Progressive Summarisation Trap
The most common mistake: Relying on the model to progressively summarise earlier context as the conversation grows. Each summarisation pass loses specific details — names, numbers, exact quotes, precise timestamps.
The fix: Extract concrete facts into persistent structured blocks that are carried forward verbatim. Do not ask the model to "summarise what we've discussed" — instead, maintain a structured facts section:
## Persistent Facts
- Customer: Jane Smith (ID: 12847)
- Order: #ORD-2024-8821, placed 2024-01-15
- Issue: Delivery address incorrect (postcode SW1A 1AA, should be SW1A 2AA)
- Status: Refund approved, reshipment pending
This block is copied forward exactly, not summarised. The model cannot lose these details.
Scratchpad Files
Use scratchpad files to persist findings across context boundaries during multi-step exploration.
When to use: Long-running tasks that may exceed the context window, or tasks where intermediate findings need to survive a context reset.
Pattern:
- Write findings to a scratchpad file as you discover them
- At context boundaries, read the scratchpad to restore state
- The scratchpad is a file on disk — it survives any context reset
Key distinction: Scratchpads are external persistence (files). Conversation history is internal persistence (context window). When the context window fills up, conversation history is lost — scratchpad files are not.
Error Propagation
Structured error context must include:
| Field | Purpose | Example |
|---|---|---|
| Failure type | What category of failure | "network_timeout", "validation_error" |
| Partial results | What was successfully retrieved | { "orders": [...], "payments": null } |
| Alternatives tried | What recovery was attempted | "Retried 2x, tried fallback endpoint" |
| Suggested action | What should happen next | "Escalate to support with order IDs" |
Never propagate generic error messages. "Something went wrong" gives the next agent (or human) nothing to work with. Structured error context enables intelligent recovery.
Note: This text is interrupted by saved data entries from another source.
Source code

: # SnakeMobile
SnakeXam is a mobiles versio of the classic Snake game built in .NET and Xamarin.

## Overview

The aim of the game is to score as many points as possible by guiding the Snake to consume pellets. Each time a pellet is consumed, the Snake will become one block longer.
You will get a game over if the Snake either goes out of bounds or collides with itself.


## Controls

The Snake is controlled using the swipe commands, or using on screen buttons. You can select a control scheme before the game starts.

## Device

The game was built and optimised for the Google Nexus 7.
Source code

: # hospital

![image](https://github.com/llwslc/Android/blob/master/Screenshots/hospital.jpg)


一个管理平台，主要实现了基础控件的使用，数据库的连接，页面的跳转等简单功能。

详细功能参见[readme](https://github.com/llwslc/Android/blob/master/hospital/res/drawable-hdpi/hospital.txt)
Valid Empty Results vs Access Failures
| Situation | Type | Correct Action |
|---|---|---|
| Search returns 0 results | Valid empty | Accept — absence of data is the answer |
| API returns 401 Unauthorised | Access failure | Retry with correct credentials or escalate |
| Database query returns empty set | Valid empty | Accept — the record does not exist |
| Network timeout | Access failure | Retry or use fallback |
| Filter matches no items | Valid empty | Accept — refine the filter or report no matches |
| Rate limit (429) | Access failure | Wait and retry (respect Retry-After) |
The exam tests this distinction repeatedly. If the tool executed successfully and returned nothing, that is a valid result. If the tool failed to execute, that is an error requiring recovery.
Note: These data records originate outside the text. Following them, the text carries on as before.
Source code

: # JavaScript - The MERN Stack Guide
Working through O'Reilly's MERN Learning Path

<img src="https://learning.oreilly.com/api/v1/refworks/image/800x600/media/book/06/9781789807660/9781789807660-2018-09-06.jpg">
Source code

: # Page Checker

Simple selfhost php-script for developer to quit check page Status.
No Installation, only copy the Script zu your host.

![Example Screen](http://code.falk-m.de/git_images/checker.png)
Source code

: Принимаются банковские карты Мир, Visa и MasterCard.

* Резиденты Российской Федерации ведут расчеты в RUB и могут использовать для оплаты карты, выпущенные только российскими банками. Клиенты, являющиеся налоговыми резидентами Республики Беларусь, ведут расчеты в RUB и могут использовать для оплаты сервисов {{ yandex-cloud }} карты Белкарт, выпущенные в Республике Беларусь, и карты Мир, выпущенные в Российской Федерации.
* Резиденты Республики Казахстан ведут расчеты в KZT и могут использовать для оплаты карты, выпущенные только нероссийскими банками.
Confidence Calibration & Stratified Validation
Aggregate metrics mask per-type issues. An overall accuracy of 95% can hide the fact that one category has 60% accuracy.
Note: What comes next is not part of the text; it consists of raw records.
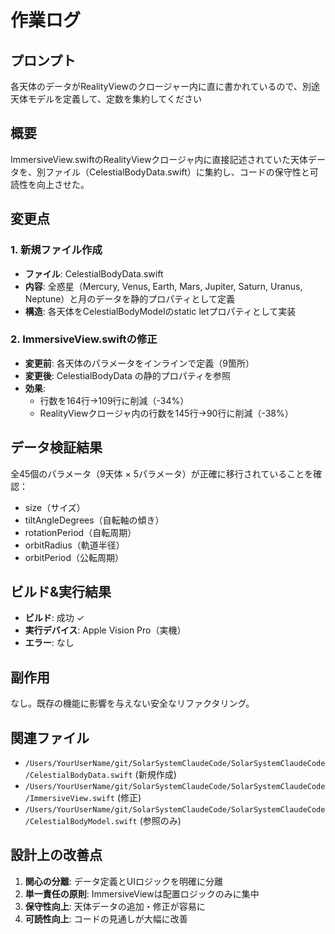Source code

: # 作業ログ

## プロンプト
各天体のデータがRealityViewのクロージャー内に直に書かれているので、別途天体モデルを定義して、定数を集約してください

## 概要
ImmersiveView.swiftのRealityViewクロージャ内に直接記述されていた天体データを、別ファイル（CelestialBodyData.swift）に集約し、コードの保守性と可読性を向上させた。

## 変更点

### 1. 新規ファイル作成
- **ファイル**: CelestialBodyData.swift
- **内容**: 全惑星（Mercury, Venus, Earth, Mars, Jupiter, Saturn, Uranus, Neptune）と月のデータを静的プロパティとして定義
- **構造**: 各天体をCelestialBodyModelのstatic letプロパティとして実装

### 2. ImmersiveView.swiftの修正
- **変更前**: 各天体のパラメータをインラインで定義（9箇所）
- **変更後**: CelestialBodyData の静的プロパティを参照
- **効果**:
  - 行数を164行→109行に削減（-34%）
  - RealityViewクロージャ内の行数を145行→90行に削減（-38%）

## データ検証結果
全45個のパラメータ（9天体 × 5パラメータ）が正確に移行されていることを確認：
- size（サイズ）
- tiltAngleDegrees（自転軸の傾き）
- rotationPeriod（自転周期）
- orbitRadius（軌道半径）
- orbitPeriod（公転周期）

## ビルド&実行結果
- **ビルド**: 成功 ✓
- **実行デバイス**: Apple Vision Pro（実機）
- **エラー**: なし

## 副作用
なし。既存の機能に影響を与えない安全なリファクタリング。

## 関連ファイル
- `/Users/YourUserName/git/SolarSystemClaudeCode/SolarSystemClaudeCode/CelestialBodyData.swift` (新規作成)
- `/Users/YourUserName/git/SolarSystemClaudeCode/SolarSystemClaudeCode/ImmersiveView.swift` (修正)
- `/Users/YourUserName/git/SolarSystemClaudeCode/SolarSystemClaudeCode/CelestialBodyModel.swift` (参照のみ)

## 設計上の改善点
1. **関心の分離**: データ定義とUIロジックを明確に分離
2. **単一責任の原則**: ImmersiveViewは配置ロジックのみに集中
3. **保守性向上**: 天体データの追加・修正が容易に
4. **可読性向上**: コードの見通しが大幅に改善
Stratified validation pattern:
- Group extractions by type/category
- Calculate per-type accuracy
- Identify categories where the model underperforms
- Apply targeted fixes (better examples, tighter schema) to weak categories
Stratified random sampling: Select validation samples from each category proportionally. This detects novel error patterns that random sampling across all categories would miss.
Key exam point: When the question mentions "high overall accuracy but users report errors", the answer is stratified validation — break down accuracy by category to find the weak spots.
Source Attribution
Structured claim-source mappings survive synthesis. Inline links do not.
| Approach | Survives Synthesis? | Use When |
|---|---|---|
Structured mapping: { claim: "...", source: "...", url: "...", date: "..." } | Yes | Production systems, multi-step pipelines |
| Inline links in text | No — lost during summarisation | Quick prototyping only |
Conflicting sources: Annotate both with provenance and dates. Never average conflicting claims or silently pick one. Present both with their sources and let the consumer decide.
Claim: "Context window is 200K tokens"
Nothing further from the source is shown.